Sono solo alcuni degli spunti emersi nel corso dell’incontro di lunedì, che si è svolto a San Giorgio, nella sede del Quartiere Cervese nord, con la partecipazione della sua presidente Mirella Ravaglia, mentre a coordinare il comitato sono Flavio Rondini e Sanzio Bissoni.
Gli altri nodi
Uno dei primi temi affrontati è stato quello del rapporto tra Gattolino e Calabrina, due comunità che condividono numerosi servizi e che sono oggi fortemente interconnesse. A Gattolino sono presenti, tra gli altri, scuola, posta e cimitero, mentre a Calabrina si trovano asilo, farmacia, negozio di alimentari, panificio e altri servizi. Questa interconnessione genera quotidianamente un significativo movimento di auto e bici tra le due frazioni, con la presenza di ragazzi, anziani e famiglie con bambini. Il comitato chiede che la nuova infrastruttura non si trasformi in una barriera fisica tra le due comunità.
Da parte del comitato c’è anche grande attenzione sulla necessità di valutare adeguatamente gli effetti ambientali della nuova infrastruttura, compresa la possibile dispersione degli inquinanti prodotti dal traffico. Si chiede perciò di verificare con studi tecnici specifici e dati verificabili gli effetti prodotti dalle direzioni dei venti in zona, anche a salvaguardia degli abitanti della frazione di Villa Calabra. Uno specialista in malattie renali presente all’incontro ha invitato a tenere al centro la tutela della salute dei residenti.
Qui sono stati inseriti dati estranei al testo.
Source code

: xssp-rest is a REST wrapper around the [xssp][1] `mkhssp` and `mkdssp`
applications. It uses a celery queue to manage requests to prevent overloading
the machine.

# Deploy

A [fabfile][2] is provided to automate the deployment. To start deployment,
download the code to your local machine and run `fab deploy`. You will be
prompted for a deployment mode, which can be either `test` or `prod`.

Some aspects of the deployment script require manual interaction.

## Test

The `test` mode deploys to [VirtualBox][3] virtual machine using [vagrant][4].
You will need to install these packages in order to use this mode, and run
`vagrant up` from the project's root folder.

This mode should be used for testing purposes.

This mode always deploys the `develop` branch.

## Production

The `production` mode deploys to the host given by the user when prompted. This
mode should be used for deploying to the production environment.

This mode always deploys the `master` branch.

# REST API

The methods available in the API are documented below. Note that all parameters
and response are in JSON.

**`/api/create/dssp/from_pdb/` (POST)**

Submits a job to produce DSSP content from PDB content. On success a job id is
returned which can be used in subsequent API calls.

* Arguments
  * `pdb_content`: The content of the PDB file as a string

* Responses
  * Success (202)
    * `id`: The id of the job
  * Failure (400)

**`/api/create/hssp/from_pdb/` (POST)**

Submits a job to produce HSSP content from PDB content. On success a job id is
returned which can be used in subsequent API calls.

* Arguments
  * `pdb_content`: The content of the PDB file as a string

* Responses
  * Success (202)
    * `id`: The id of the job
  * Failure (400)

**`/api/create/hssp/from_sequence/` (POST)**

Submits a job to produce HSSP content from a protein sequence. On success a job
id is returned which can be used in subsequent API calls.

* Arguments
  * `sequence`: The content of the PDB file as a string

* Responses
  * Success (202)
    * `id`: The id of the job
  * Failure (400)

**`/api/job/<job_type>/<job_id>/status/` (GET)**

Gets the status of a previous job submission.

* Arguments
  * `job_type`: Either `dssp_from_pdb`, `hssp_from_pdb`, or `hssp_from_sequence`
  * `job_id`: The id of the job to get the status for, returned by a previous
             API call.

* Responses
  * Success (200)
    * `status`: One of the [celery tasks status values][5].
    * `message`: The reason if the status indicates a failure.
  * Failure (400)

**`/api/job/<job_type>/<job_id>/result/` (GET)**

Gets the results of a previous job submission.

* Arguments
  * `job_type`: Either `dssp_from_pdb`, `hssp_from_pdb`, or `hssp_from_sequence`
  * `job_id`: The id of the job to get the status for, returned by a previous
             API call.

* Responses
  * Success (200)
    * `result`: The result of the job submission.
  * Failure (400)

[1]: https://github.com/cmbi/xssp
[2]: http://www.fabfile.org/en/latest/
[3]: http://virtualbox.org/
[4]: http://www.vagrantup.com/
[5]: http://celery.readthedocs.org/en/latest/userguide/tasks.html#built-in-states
Non sono mancate riflessioni sulle quattro rotatorie previste: c’è chi teme che possano finire per avere un impatto ambientale negativo sulle abitazioni vicine, considerando le dinamiche di decelerazione, frenata, arresto e successiva accelerazione dei veicoli.
Il messaggio finale è chiaro: «Le diverse soluzioni vanno confrontate sulla base di dati tecnici, sicurezza, flussi di traffico, impatto ambientale, salute pubblica, continuità dei collegamenti locali e qualità della vita, affinché la scelta finale degli enti competenti possa essere compiuta con la maggiore consapevolezza possibile».